Connected to SonarCloud or SonarQube (and which version): SonarQube Version 8.9.7 (build 52159)
We are evaluating SonarLint in our team and appreciate the tool a lot. But currently we have doubts if we well understand the way how to configure especially the connected mode for VSCode.
It would be quite desirable to configure the project (workspace) related settings all together in the “Workspace’s” settings.json:
the SonarQube server + token (seems not possible?)
We didn’t manage to set the SQ server parameters in the “Workspace” settings.json file, the server can only be found if the parameters are set in the local “User” settings.json file. Then it’s not possible to store an “out of the box” working environment in a project repository, developers who only work occasionally on the project always have to manually edit their local VSCode “User” settings.json. At the moment it’s even worse as in case of working remotely on VSCode the path to the compile_commands.json has to be specified in the “Remote” settings.json file, otherwise it doesn’t work. In sum four config parameters are spread over three config files which looks strange.

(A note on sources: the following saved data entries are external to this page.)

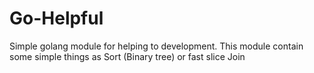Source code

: # Go-Helpful
Simple golang module for helping to development. This module contain some simple things as Sort (Binary tree) or fast slice Join
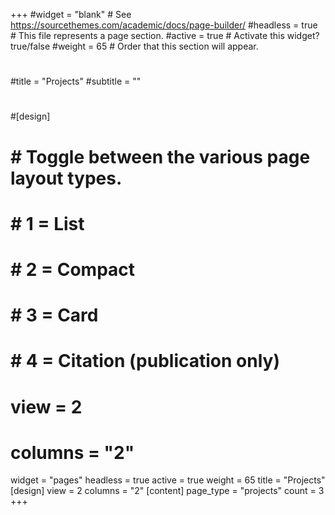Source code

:+++
#widget = "blank"  # See https://sourcethemes.com/academic/docs/page-builder/
#headless = true  # This file represents a page section.
#active = true  # Activate this widget? true/false
#weight = 65  # Order that this section will appear.
#
#title = "Projects"
#subtitle = ""
#
#[design]
#    # Toggle between the various page layout types.
#    #   1 = List
#    #   2 = Compact
#    #   3 = Card
#    #   4 = Citation (publication only)
#    view = 2
#    columns = "2"
widget = "pages"
headless = true
active = true
weight = 65
title = "Projects"
[design]
    view = 2
    columns = "2"
[content]
    page_type = "projects"
    count = 3
+++

<!-- ### **[ HCA Verification ]({{< relref "../projects/hca_veri/main.md" >}})**
Build the verification platform for IB HCA using UVM. -->

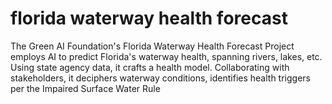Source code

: # florida waterway health forecast
The Green AI Foundation's Florida Waterway Health Forecast Project employs AI to predict Florida's waterway health, spanning rivers, lakes, etc. Using state agency data, it crafts a health model. Collaborating with stakeholders, it deciphers waterway conditions, identifies health triggers per the Impaired Surface Water Rule
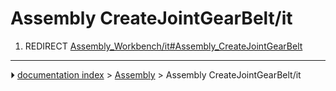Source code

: # Assembly CreateJointGearBelt/it
1.  REDIRECT [Assembly_Workbench/it#Assembly_CreateJointGearBelt](Assembly_Workbench/it#Assembly_CreateJointGearBelt.md)



---
⏵ [documentation index](../README.md) > [Assembly](Assembly_Workbench.md) > Assembly CreateJointGearBelt/it
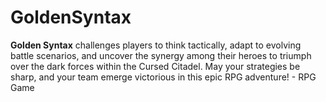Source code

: # GoldenSyntax
**Golden Syntax** challenges players to think tactically, adapt to evolving battle scenarios, and uncover the synergy among their heroes to triumph over the dark forces within the Cursed Citadel. May your strategies be sharp, and your team emerge victorious in this epic RPG adventure! - RPG Game 
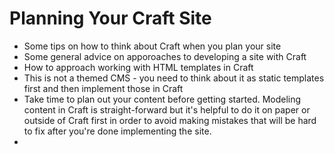 # Planning Your Craft Site

* Some tips on how to think about Craft when you plan your site
* Some general advice on apporoaches to developing a site with Craft
* How to approach working with HTML templates in Craft
* This is not a themed CMS - you need to think about it as static templates first and then implement those in Craft
* Take time to plan out your content before getting started. Modeling content in Craft is straight-forward but it's helpful to do it on paper or outside of Craft first in order to avoid making mistakes that will be hard to fix after you're done implementing the site.
* 
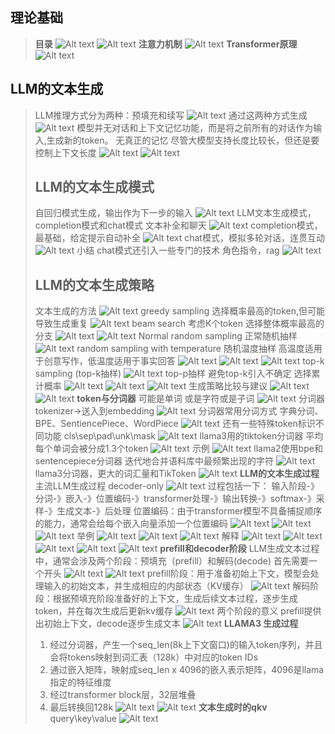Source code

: ## **理论基础**
> **目录**
> ![Alt text](image-1.png)
> ![Alt text](image.png)
> **注意力机制**
> ![Alt text](image-2.png)
> **Transformer原理**
> ![Alt text](image-3.png)
## **LLM的文本生成**
> LLM推理方式分为两种：预填充和续写
> ![Alt text](image-4.png)
> 通过这两种方式生成
> ![Alt text](image-5.png)
> 模型并无对话和上下文记忆功能，而是将之前所有的对话作为输入,生成新的token。
> 无真正的记忆
> 尽管大模型支持长度比较长，但还是要控制上下文长度
> ![Alt text](image-6.png)
> ![Alt text](image-7.png)
> ## **LLM的文本生成模式**
> 自回归模式生成，输出作为下一步的输入
> ![Alt text](image-8.png)
> LLM文本生成模式，completion模式和chat模式
> 文本补全和聊天
> ![Alt text](image-9.png)
> completion模式，最基础，给定提示自动补全
> ![Alt text](image-10.png)
> chat模式，模拟多轮对话，连贯互动
> ![Alt text](image-11.png)
> 小结
> chat模式还引入一些专门的技术 角色指令，rag
> ![Alt text](image-12.png)
> ## **LLM的文本生成策略**
> 文本生成的方法
> ![Alt text](image-13.png)
> greedy sampling
> 选择概率最高的token,但可能导致生成重复
> ![Alt text](image-14.png)
> beam search
> 考虑K个token
> 选择整体概率最高的分支
> ![Alt text](image-15.png)
> ![Alt text](image-16.png)
> Normal random sampling 正常随机抽样
> ![Alt text](image-17.png)
> random sampling with temperature
> 随机温度抽样
> 高温度适用于创意写作，低温度适用于事实回答
> ![Alt text](image-18.png)
> ![Alt text](image-19.png)
> ![Alt text](image-20.png)
> top-k sampling (top-k抽样)
> ![Alt text](image-21.png)
> top-p抽样
> 避免top-k引入不确定
> 选择累计概率
> ![Alt text](image-22.png)
> ![Alt text](image-23.png)
> ![Alt text](image-24.png)
> 生成策略比较与建议
> ![Alt text](image-25.png)
> ![Alt text](image-26.png)
> **token与分词器**
> 可能是单词 或是字符或是子词
> ![Alt text](image-27.png)
> 分词器 tokenizer->送入到embedding
> ![Alt text](image-28.png)
> 分词器常用分词方式
> 字典分词、BPE、SentiencePiece、WordPiece
> ![Alt text](image-29.png)
> 还有一些特殊token标识不同功能
> cls\sep\pad\unk\mask
> ![Alt text](image-30.png)
> llama3用的tiktoken分词器
> 平均每个单词会被分成1.3个token
> ![Alt text](image-31.png)
> 示例
> ![Alt text](image-32.png)
> llama2使用bpe和sentencepiece分词器
> 迭代地合并语料库中最频繁出现的字符
> ![Alt text](image-33.png)
> llama3分词器，更大的词汇量和TikToken
> ![Alt text](image-34.png)
> **LLM的文本生成过程**
> 主流LLM生成过程 decoder-only
> ![Alt text](image-35.png)
> 过程包括一下：
> 输入阶段-》分词-》嵌入-》位置编码-》transformer处理-》输出转换-》softmax-》采样-》生成文本-》后处理
> 位置编码：由于transformer模型不具备捕捉顺序的能力，通常会给每个嵌入向量添加一个位置编码
> ![Alt text](image-36.png)
> ![Alt text](image-37.png)
> ![Alt text](image-38.png)
> 举例
> ![Alt text](image-39.png)
> ![Alt text](image-40.png)
> ![Alt text](image-41.png)
> 解释
> ![Alt text](image-42.png)
> ![Alt text](image-43.png)
> ![Alt text](image-44.png)
> ![Alt text](image-45.png)
> ![Alt text](image-46.png)
> **prefill和decoder阶段**
> LLM生成文本过程中，通常会涉及两个阶段：预填充（prefill）和解码(decode)
> 首先需要一个开头
> ![Alt text](image-47.png)
> ![Alt text](image-48.png)
> prefill阶段：用于准备初始上下文，模型会处理输入的初始文本，并生成相应的内部状态（KV缓存）
> ![Alt text](image-49.png)
> 解码阶段：根据预填充阶段准备好的上下文，生成后续文本过程，逐步生成token，并在每次生成后更新kv缓存
> ![Alt text](image-50.png)
> 两个阶段的意义
> prefill提供出初始上下文，decode逐步生成文本
> ![Alt text](image-51.png)
> **LLAMA3 生成过程**
> 1) 经过分词器，产生一个seq_len(8k上下文窗口)的输入token序列，并且会将tokens映射到词汇表（128k）中对应的token IDs
> 2) 通过嵌入矩阵，映射成seq_len x 4096的嵌入表示矩阵，4096是llama指定的特征维度 
> 3) 经过transformer block层，32层堆叠
> 4) 最后转换回128k
> ![Alt text](image-53.png)
> ![Alt text](image-54.png)
> **文本生成时的qkv**
> query\key\value
> ![Alt text](image-55.png)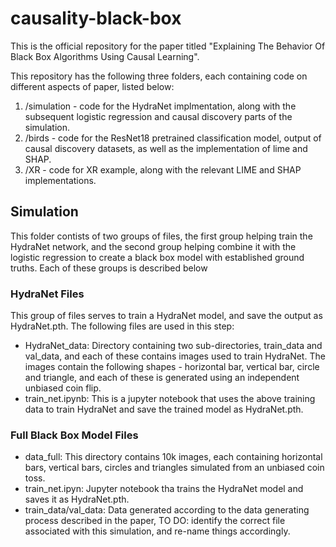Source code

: # causality-black-box

This is the official repository for the paper titled "Explaining The Behavior Of Black Box Algorithms Using Causal Learning".

This repository has the following three folders, each containing code on different aspects of paper, listed below:

1. /simulation - code for the HydraNet implmentation, along with the subsequent logistic regression and causal discovery parts of the simulation.
2. /birds - code for the ResNet18 pretrained classification model, output of causal discovery datasets, as well as the implementation of lime and SHAP.
3. /XR - code for XR example, along with the relevant LIME and SHAP implementations.  

## Simulation

This folder contists of two groups of files, the first group helping train the HydraNet network, and the second group helping combine it with the logistic regression to create a black box model with established ground truths. Each of these groups is described below

### HydraNet Files

This group of files serves to train a HydraNet model, and save the output as HydraNet.pth. The following files are used in this step:

- HydraNet_data: Directory containing two sub-directories, train_data and val_data, and each of these contains images used to train HydraNet. The images contain the following shapes - horizontal bar, vertical bar, circle and triangle, and each of these is generated using an independent unbiased coin flip. 
- train_net.ipynb: This is a jupyter notebook that uses the above training data to train HydraNet and save the trained model as HydraNet.pth.

### Full Black Box Model Files

- data_full: This directory contains 10k images, each containing horizontal bars, vertical bars, circles and triangles simulated from an unbiased coin toss.
- train_net.ipyn: Jupyter notebook tha trains the HydraNet model and saves it as HydraNet.pth.
- train_data/val_data: Data generated according to the data generating process described in the paper, TO DO: identify the correct file associated with this simulation, and re-name things accordingly.

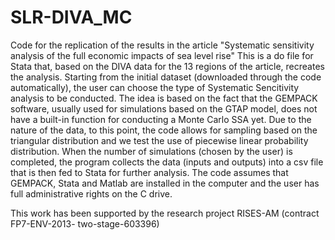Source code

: # SLR-DIVA_MC
Code for the replication of the results in the article "Systematic sensitivity analysis of the full economic impacts of sea level rise"
This is a do file for Stata that, based on the DIVA data for the 13 regions of the article, recreates the analysis.
Starting from the initial dataset (downloaded through the code automatically),
the user can choose the type of Systematic Sencitivity analysis to be conducted. The idea is based on the fact that the GEMPACK software, 
usually used for simulations based on the GTAP model, does not have a built-in function for conducting a Monte Carlo SSA yet. 
Due to the nature of the data, to this point, the code allows for sampling based on the triangular distribution and we
test the use of piecewise linear probability distribution. When the number of simulations (chosen by the user) is completed,
the program collects the data (inputs and outputs) into a csv file that is then fed to Stata for further analysis.
The code assumes that GEMPACK, Stata and Matlab are installed in the computer and the user has full administrative 
rights on the C drive.

This work has been supported by the research project RISES-AM (contract FP7-ENV-2013- two-stage-603396)
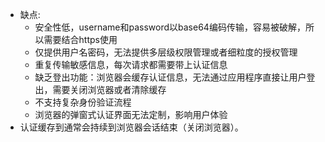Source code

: - 缺点: 
    - 安全性低，username和password以base64编码传输，容易被破解，所以需要结合https使用
    - 仅提供用户名密码，无法提供多层级权限管理或者细粒度的授权管理
    - 重复传输敏感信息，每次请求都需要带上认证信息
    - 缺乏登出功能：浏览器会缓存认证信息，无法通过应用程序直接让用户登出，需要关闭浏览器或者清除缓存
    - 不支持复杂身份验证流程
    - 浏览器的弹窗式认证界面无法定制，影响用户体验
- 认证缓存到通常会持续到浏览器会话结束（关闭浏览器）。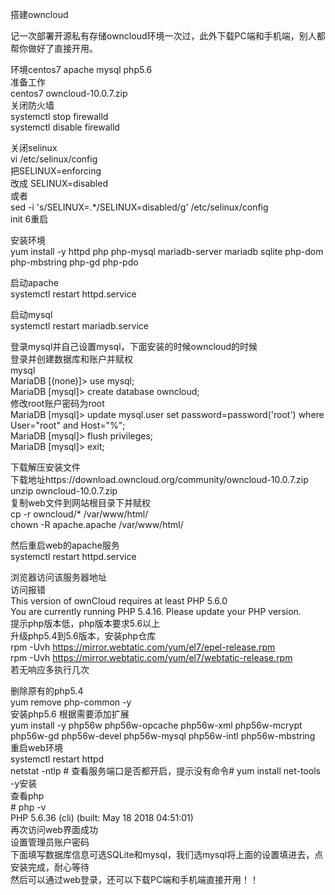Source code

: 搭建owncloud

记一次部署开源私有存储owncloud环境一次过，此外下载PC端和手机端，别人都帮你做好了直接开用。  
  
环境centos7 apache mysql php5.6  
准备工作  
centos7 owncloud-10.0.7.zip  
关闭防火墙  
systemctl stop firewalld  
systemctl disable firewalld  
  
关闭selinux  
vi /etc/selinux/config  
把SELINUX=enforcing  
改成 SELINUX=disabled  
或者  
sed -i 's/SELINUX=.\*/SELINUX=disabled/g' /etc/selinux/config  
init 6重启  
  
安装环境  
yum install -y httpd php php-mysql mariadb-server mariadb sqlite php-dom
php-mbstring php-gd php-pdo  
  
启动apache  
systemctl restart httpd.service  
  
启动mysql  
systemctl restart mariadb.service  
  
登录mysql并自己设置mysql，下面安装的时候owncloud的时候  
登录并创建数据库和账户并赋权  
mysql  
MariaDB [(none)]\> use mysql;  
MariaDB [mysql]\> create database owncloud;  
修改root账户密码为root  
MariaDB [mysql]\> update mysql.user set password=password('root') where
User="root" and Host="%";  
MariaDB [mysql]\> flush privileges;  
MariaDB [mysql]\> exit;  
  
下载解压安装文件  
下载地址https://download.owncloud.org/community/owncloud-10.0.7.zip  
unzip owncloud-10.0.7.zip  
复制web文件到网站根目录下并赋权  
cp -r owncloud/\* /var/www/html/  
chown -R apache.apache /var/www/html/  
  
然后重启web的apache服务  
systemctl restart httpd.service  
  
浏览器访问该服务器地址  
访问报错  
This version of ownCloud requires at least PHP 5.6.0  
You are currently running PHP 5.4.16. Please update your PHP version.  
提示php版本低，php版本要求5.6以上  
升级php5.4到5.6版本，安装php仓库  
rpm -Uvh https://mirror.webtatic.com/yum/el7/epel-release.rpm  
rpm -Uvh https://mirror.webtatic.com/yum/el7/webtatic-release.rpm  
若无响应多执行几次  
  
删除原有的php5.4  
yum remove php-common -y  
安装php5.6 根据需要添加扩展  
yum install -y php56w php56w-opcache php56w-xml php56w-mcrypt php56w-gd
php56w-devel php56w-mysql php56w-intl php56w-mbstring  
重启web环境  
systemctl restart httpd  
netstat -ntlp \# 查看服务端口是否都开启，提示没有命令\# yum install net-tools
-y安装  
查看php  
\# php -v  
PHP 5.6.36 (cli) (built: May 18 2018 04:51:01)  
再次访问web界面成功  
设置管理员账户密码  
下面填写数据库信息可选SQLite和mysql，我们选mysql将上面的设置填进去，点安装完成，耐心等待  
然后可以通过web登录，还可以下载PC端和手机端直接开用！！
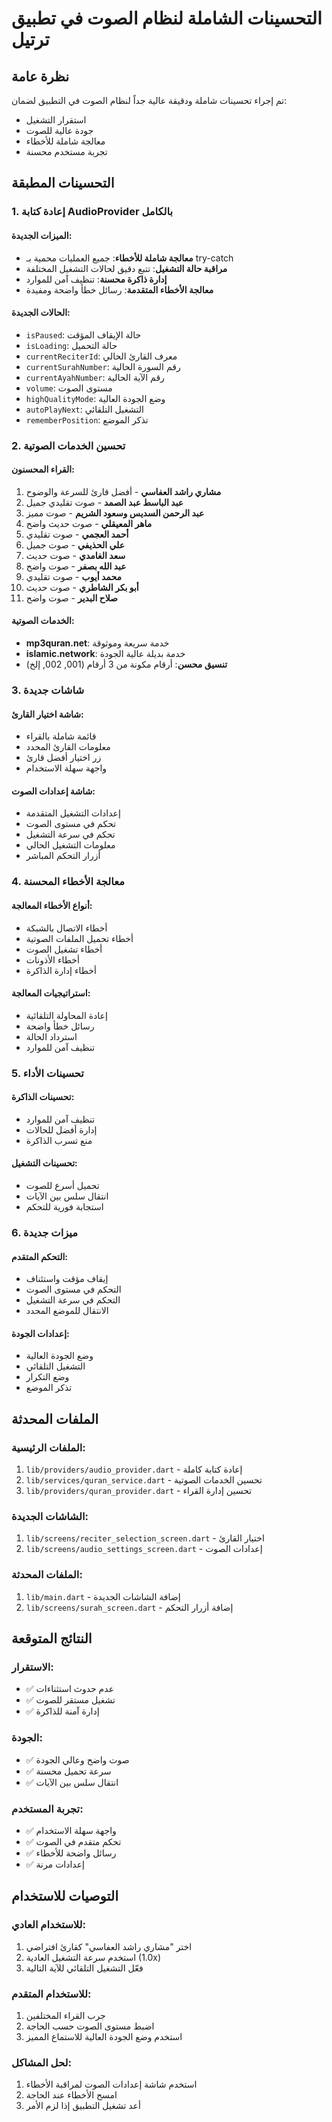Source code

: # التحسينات الشاملة لنظام الصوت في تطبيق ترتيل

## نظرة عامة
تم إجراء تحسينات شاملة ودقيقة عالية جداً لنظام الصوت في التطبيق لضمان:
- استقرار التشغيل
- جودة عالية للصوت
- معالجة شاملة للأخطاء
- تجربة مستخدم محسنة

## التحسينات المطبقة

### 1. إعادة كتابة AudioProvider بالكامل

#### الميزات الجديدة:
- **معالجة شاملة للأخطاء**: جميع العمليات محمية بـ try-catch
- **مراقبة حالة التشغيل**: تتبع دقيق لحالات التشغيل المختلفة
- **إدارة ذاكرة محسنة**: تنظيف آمن للموارد
- **معالجة الأخطاء المتقدمة**: رسائل خطأ واضحة ومفيدة

#### الحالات الجديدة:
- `isPaused`: حالة الإيقاف المؤقت
- `isLoading`: حالة التحميل
- `currentReciterId`: معرف القارئ الحالي
- `currentSurahNumber`: رقم السورة الحالية
- `currentAyahNumber`: رقم الآية الحالية
- `volume`: مستوى الصوت
- `highQualityMode`: وضع الجودة العالية
- `autoPlayNext`: التشغيل التلقائي
- `rememberPosition`: تذكر الموضع

### 2. تحسين الخدمات الصوتية

#### القراء المحسنون:
1. **مشاري راشد العفاسي** - أفضل قارئ للسرعة والوضوح
2. **عبد الباسط عبد الصمد** - صوت تقليدي جميل
3. **عبد الرحمن السديس وسعود الشريم** - صوت مميز
4. **ماهر المعيقلي** - صوت حديث واضح
5. **أحمد العجمي** - صوت تقليدي
6. **علي الحذيفي** - صوت جميل
7. **سعد الغامدي** - صوت حديث
8. **عبد الله بصفر** - صوت واضح
9. **محمد أيوب** - صوت تقليدي
10. **أبو بكر الشاطري** - صوت حديث
11. **صلاح البدير** - صوت واضح

#### الخدمات الصوتية:
- **mp3quran.net**: خدمة سريعة وموثوقة
- **islamic.network**: خدمة بديلة عالية الجودة
- **تنسيق محسن**: أرقام مكونة من 3 أرقام (001, 002, إلخ)

### 3. شاشات جديدة

#### شاشة اختيار القارئ:
- قائمة شاملة بالقراء
- معلومات القارئ المحدد
- زر اختيار أفضل قارئ
- واجهة سهلة الاستخدام

#### شاشة إعدادات الصوت:
- إعدادات التشغيل المتقدمة
- تحكم في مستوى الصوت
- تحكم في سرعة التشغيل
- معلومات التشغيل الحالي
- أزرار التحكم المباشر

### 4. معالجة الأخطاء المحسنة

#### أنواع الأخطاء المعالجة:
- أخطاء الاتصال بالشبكة
- أخطاء تحميل الملفات الصوتية
- أخطاء تشغيل الصوت
- أخطاء الأذونات
- أخطاء إدارة الذاكرة

#### استراتيجيات المعالجة:
- إعادة المحاولة التلقائية
- رسائل خطأ واضحة
- استرداد الحالة
- تنظيف آمن للموارد

### 5. تحسينات الأداء

#### تحسينات الذاكرة:
- تنظيف آمن للموارد
- إدارة أفضل للحالات
- منع تسرب الذاكرة

#### تحسينات التشغيل:
- تحميل أسرع للصوت
- انتقال سلس بين الآيات
- استجابة فورية للتحكم

### 6. ميزات جديدة

#### التحكم المتقدم:
- إيقاف مؤقت واستئناف
- التحكم في مستوى الصوت
- التحكم في سرعة التشغيل
- الانتقال للموضع المحدد

#### إعدادات الجودة:
- وضع الجودة العالية
- التشغيل التلقائي
- وضع التكرار
- تذكر الموضع

## الملفات المحدثة

### الملفات الرئيسية:
1. `lib/providers/audio_provider.dart` - إعادة كتابة كاملة
2. `lib/services/quran_service.dart` - تحسين الخدمات الصوتية
3. `lib/providers/quran_provider.dart` - تحسين إدارة القراء

### الشاشات الجديدة:
1. `lib/screens/reciter_selection_screen.dart` - اختيار القارئ
2. `lib/screens/audio_settings_screen.dart` - إعدادات الصوت

### الملفات المحدثة:
1. `lib/main.dart` - إضافة الشاشات الجديدة
2. `lib/screens/surah_screen.dart` - إضافة أزرار التحكم

## النتائج المتوقعة

### الاستقرار:
- ✅ عدم حدوث استثناءات
- ✅ تشغيل مستقر للصوت
- ✅ إدارة آمنة للذاكرة

### الجودة:
- ✅ صوت واضح وعالي الجودة
- ✅ سرعة تحميل محسنة
- ✅ انتقال سلس بين الآيات

### تجربة المستخدم:
- ✅ واجهة سهلة الاستخدام
- ✅ تحكم متقدم في الصوت
- ✅ رسائل واضحة للأخطاء
- ✅ إعدادات مرنة

## التوصيات للاستخدام

### للاستخدام العادي:
1. اختر "مشاري راشد العفاسي" كقارئ افتراضي
2. استخدم سرعة التشغيل العادية (1.0x)
3. فعّل التشغيل التلقائي للآية التالية

### للاستخدام المتقدم:
1. جرب القراء المختلفين
2. اضبط مستوى الصوت حسب الحاجة
3. استخدم وضع الجودة العالية للاستماع المميز

### لحل المشاكل:
1. استخدم شاشة إعدادات الصوت لمراقبة الأخطاء
2. امسح الأخطاء عند الحاجة
3. أعد تشغيل التطبيق إذا لزم الأمر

We are well aware of usability issues with the connected mode setup in VSCode and this is something that we definitely want to tackle in the upcoming weeks/months.
This being said, the split between folder, machine and user properties is actually on purpose:
the folder settings are specific to each project/folder, to tell SonarLint which remote project should be synchronized with a given folder and allow per-folder binding
the machine settings (like the path to compile_commands.json, or the path to Node) are specific to one machine: even for a given user, there is no guarantee that it should be the same across all their development environments
the user settings (like the server URL and token) are meant to be private to a given user - the token is a credential, definitely not meant to be shared by several users, though OK to share between a single user’s projects/folders
I believe that sharing some/most of the configuration properties in a project’s SCM repository is a use case we would like to support, and I am pretty sure this should not include the token. Actually, it should not even appear in clear text in the settings; we have plans to use VSCode’s (recently introduced) secrets API instead, and this will require a bit of work on the UI side.